CoEPP RC
 

A Walk in the Cloud

Introduction

This is a very simple introduction to using the cloud to run your jobs. If you know how to create a shell script to run your jobs, you know enough to use the cloud.

However, if you don't know anything about UNIX/Linux shell programming or editing have a look at these links first:

With that out of the way, let's get started!

Overview

The figure below shows a high level overview of how users can interact with computing resources in the new Tier 3 cloud system.

Using the Servers

Log into cxin01 or cxin02 interactive nodes:

ssh -Y <user_name>@cxin01.cloud.coepp.org.au
ssh -Y <user_name>@cxin02.cloud.coepp.org.au

cxin01 and cxin02 are for interactive use with 16 cores and 64GB memory. Users can use these as they wish. If we find demand exceeds capacity for these two, they will be upgraded.

Batch Jobs

Every cloud job has 4 steps:

  • Identify the program you want to run and the data that is input to and output from it and create a batch job script
  • Prepare files in the /data partition
  • Run the program on a batch node
  • Retrieve files from the /data partition

A Simple Batch Job

Here we create a very simple batch job that requires one input file and creates an output file.

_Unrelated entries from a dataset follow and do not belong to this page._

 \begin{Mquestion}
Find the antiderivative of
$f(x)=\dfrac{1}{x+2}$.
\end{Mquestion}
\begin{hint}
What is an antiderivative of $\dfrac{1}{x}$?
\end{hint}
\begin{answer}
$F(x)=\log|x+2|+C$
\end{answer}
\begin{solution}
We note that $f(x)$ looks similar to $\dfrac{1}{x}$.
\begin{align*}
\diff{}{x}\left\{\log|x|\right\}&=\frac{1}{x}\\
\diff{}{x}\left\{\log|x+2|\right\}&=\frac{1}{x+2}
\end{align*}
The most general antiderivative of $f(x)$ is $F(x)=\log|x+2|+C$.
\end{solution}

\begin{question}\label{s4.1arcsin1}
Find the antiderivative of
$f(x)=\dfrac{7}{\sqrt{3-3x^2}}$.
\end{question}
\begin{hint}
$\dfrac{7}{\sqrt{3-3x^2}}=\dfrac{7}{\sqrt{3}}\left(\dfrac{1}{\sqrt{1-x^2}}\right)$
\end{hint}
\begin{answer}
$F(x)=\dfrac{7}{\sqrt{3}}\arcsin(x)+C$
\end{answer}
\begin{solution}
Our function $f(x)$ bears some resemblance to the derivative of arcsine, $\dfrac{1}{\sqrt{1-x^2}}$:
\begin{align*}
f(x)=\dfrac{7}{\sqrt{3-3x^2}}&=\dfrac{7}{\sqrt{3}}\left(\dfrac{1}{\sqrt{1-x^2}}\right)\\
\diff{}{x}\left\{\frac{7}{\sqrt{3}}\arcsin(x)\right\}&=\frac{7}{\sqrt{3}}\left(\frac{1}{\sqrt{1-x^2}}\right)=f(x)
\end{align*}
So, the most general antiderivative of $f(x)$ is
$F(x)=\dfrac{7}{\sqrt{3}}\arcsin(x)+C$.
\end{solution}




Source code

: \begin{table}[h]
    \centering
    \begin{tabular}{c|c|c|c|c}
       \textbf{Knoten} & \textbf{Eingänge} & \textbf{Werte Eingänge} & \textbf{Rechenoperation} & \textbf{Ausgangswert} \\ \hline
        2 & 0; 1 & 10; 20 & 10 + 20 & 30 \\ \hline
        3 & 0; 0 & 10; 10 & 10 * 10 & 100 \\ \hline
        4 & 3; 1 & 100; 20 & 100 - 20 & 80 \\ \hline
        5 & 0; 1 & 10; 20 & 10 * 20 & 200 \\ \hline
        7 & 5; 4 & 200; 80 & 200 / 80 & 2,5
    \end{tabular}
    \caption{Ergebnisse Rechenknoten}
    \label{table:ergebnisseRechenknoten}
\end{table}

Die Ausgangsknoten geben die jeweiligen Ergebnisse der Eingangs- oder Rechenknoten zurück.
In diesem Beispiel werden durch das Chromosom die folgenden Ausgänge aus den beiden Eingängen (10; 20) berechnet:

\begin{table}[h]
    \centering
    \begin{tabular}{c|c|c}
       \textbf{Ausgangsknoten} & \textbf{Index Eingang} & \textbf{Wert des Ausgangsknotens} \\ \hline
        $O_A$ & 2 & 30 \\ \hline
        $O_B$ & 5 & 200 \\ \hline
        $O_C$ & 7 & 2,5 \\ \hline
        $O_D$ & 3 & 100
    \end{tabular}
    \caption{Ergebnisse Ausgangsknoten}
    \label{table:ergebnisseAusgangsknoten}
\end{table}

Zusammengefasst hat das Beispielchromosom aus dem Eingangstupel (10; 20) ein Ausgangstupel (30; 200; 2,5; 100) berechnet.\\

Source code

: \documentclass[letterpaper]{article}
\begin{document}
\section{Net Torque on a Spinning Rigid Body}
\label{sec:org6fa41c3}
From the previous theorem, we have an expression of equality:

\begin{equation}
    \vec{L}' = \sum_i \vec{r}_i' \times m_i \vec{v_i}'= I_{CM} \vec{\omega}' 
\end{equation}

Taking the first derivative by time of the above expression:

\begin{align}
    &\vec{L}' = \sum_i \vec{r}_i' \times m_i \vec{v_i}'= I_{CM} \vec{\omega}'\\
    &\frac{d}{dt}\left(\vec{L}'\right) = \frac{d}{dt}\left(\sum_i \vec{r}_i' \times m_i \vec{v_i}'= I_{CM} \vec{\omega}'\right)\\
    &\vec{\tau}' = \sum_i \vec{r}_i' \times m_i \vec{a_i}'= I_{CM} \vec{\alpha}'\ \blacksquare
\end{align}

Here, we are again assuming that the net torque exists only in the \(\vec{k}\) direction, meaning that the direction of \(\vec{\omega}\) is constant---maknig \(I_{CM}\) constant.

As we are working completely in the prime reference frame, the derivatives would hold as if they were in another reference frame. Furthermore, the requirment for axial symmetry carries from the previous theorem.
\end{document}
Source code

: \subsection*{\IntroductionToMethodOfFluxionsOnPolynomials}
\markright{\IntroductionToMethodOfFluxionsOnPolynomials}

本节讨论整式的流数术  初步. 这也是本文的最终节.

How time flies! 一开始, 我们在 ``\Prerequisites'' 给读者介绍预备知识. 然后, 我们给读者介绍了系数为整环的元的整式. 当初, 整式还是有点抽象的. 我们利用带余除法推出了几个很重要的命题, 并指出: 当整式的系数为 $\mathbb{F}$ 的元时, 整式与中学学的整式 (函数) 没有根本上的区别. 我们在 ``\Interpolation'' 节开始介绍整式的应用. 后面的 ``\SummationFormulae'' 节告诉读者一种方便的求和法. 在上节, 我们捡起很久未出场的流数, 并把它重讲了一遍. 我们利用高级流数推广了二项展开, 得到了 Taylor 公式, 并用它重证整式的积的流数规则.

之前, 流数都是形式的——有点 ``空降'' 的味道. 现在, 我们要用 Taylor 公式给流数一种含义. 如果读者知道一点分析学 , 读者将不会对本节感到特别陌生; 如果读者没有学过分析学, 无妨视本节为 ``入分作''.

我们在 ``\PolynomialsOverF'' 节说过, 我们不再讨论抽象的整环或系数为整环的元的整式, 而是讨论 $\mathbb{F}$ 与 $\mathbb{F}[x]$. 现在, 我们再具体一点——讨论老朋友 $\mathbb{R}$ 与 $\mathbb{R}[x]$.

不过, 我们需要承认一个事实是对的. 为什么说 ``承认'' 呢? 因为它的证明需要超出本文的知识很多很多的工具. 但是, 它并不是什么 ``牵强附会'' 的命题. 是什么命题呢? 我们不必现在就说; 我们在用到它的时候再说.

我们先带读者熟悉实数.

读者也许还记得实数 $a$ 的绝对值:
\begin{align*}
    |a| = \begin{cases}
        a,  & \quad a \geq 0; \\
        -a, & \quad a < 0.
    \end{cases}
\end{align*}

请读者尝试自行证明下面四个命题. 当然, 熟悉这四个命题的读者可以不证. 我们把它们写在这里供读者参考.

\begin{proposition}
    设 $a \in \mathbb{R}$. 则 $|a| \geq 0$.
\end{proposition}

Create a directory job_test under your home directory on cxin01 or cxin02. We assume here that your username is smith. In the directory create a file run_job.sh containing:

#!/bin/bash

# Set the name of this batch job
#PBS -N my_test

# Join standard and error job outputs into one file
#PBS -j oe

# get mail on job end
#PBS -m ae
#PBS -M joan.smith@example.com

# Set the maximum resource usage we expect from the job.
# This usually helps the scheduler work more efficiently.
#PBS -l ncpus=1
#PBS -l mem=512MB
#PBS -l vmem=512MB
#PBS -l walltime=0:01:00
#PBS -l cput=0:01:00

cd /data/smith/job_test
cat job_test.data > job_test.output
echo "Done!"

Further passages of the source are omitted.